Summary
Currently, input offers two export formats for the user feedback data. The data is exported in from of TSV coded tables:
- opinions.tsv.bz2 offers the everything but ratings
- ratings.tsv.bz2 has the ratings data
Both tables from a 1:n relationship and can be joined using the first column (the opinion id). Both tables are compressed using bzip2, so decode them e.g. using bunzip2.
TSV Coding
The data is a UTF-8 encoded unicode stream. Lines (=records) are separated using LF (newline, U+000A). There are no header/title records. Fields (=columns) are separated by TAB (U+0009). In this scheme, two characters within column values need to be escaped: TAB and LF. For this, they are preceded using backslash (U+005C) when they are part of cell content and not of TSV coding. Of course, this means that backslashes in content are escaped the same way.

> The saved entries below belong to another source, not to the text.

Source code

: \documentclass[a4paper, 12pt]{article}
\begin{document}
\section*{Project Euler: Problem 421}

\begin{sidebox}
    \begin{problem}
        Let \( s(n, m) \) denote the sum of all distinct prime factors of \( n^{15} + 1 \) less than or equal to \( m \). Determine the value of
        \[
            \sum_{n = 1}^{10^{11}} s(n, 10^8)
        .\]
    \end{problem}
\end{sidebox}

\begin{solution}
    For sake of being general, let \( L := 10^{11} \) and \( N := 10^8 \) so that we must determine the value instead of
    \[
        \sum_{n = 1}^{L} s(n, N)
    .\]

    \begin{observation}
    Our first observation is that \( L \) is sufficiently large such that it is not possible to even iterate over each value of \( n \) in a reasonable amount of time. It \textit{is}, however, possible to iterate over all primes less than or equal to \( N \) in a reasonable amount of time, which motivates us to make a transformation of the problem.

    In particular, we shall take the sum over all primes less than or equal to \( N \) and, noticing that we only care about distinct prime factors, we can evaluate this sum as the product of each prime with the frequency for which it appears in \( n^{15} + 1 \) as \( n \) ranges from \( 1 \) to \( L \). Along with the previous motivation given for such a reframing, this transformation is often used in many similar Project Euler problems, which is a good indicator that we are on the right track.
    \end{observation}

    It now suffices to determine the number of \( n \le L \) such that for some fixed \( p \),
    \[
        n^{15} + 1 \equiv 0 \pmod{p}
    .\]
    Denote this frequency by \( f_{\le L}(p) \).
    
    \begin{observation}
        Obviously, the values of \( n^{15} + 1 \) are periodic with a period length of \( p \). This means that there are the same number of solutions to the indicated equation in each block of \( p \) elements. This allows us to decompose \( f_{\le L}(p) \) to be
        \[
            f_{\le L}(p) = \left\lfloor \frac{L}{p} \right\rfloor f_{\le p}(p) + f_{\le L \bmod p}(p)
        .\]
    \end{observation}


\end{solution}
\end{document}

- Example FSM to parse input data
Opinions
Fields
- 1. Opinion ID
- coded as base10 integer number, used to lookup ratings or items on the input website
- 2. Time of feedback
- base10 integer, note this is UNIX time (i.e. UTC+0, so seconds since 1970-01-01T00:00:00Z)
- 3. Type
- one of issue, praise, suggestion, rating
- 4. Product
- one of firefox, mobile
- 5. Version
- a version identifier such as 4.0b11 or 3.6.13
- 6. Platform
- one of mac, windows, linux, android, maemo
- 7. Locale
- a locale identifier such as en-US
- 8. Manufacturer
- for product:mobile only, the device manufacturer
- 9. Device
- for product:mobile only, a device identifier
- 10. URL
- an http, https, chrome or about URL given by the user with his feedback
- 11. Description
- Free text entered by the user. Limited to 140 unicode characters (not bytes)
Ratings
One line per (opinion x rating category). Keyed to opinion table using opinion ID.
Fields
- 1. Opinion ID
- base10 integer, used to group related ratings
- 2. Rating Type
- one of performance, startup
- 3. Rating Value
- base10 integer ranging from 0 to 100.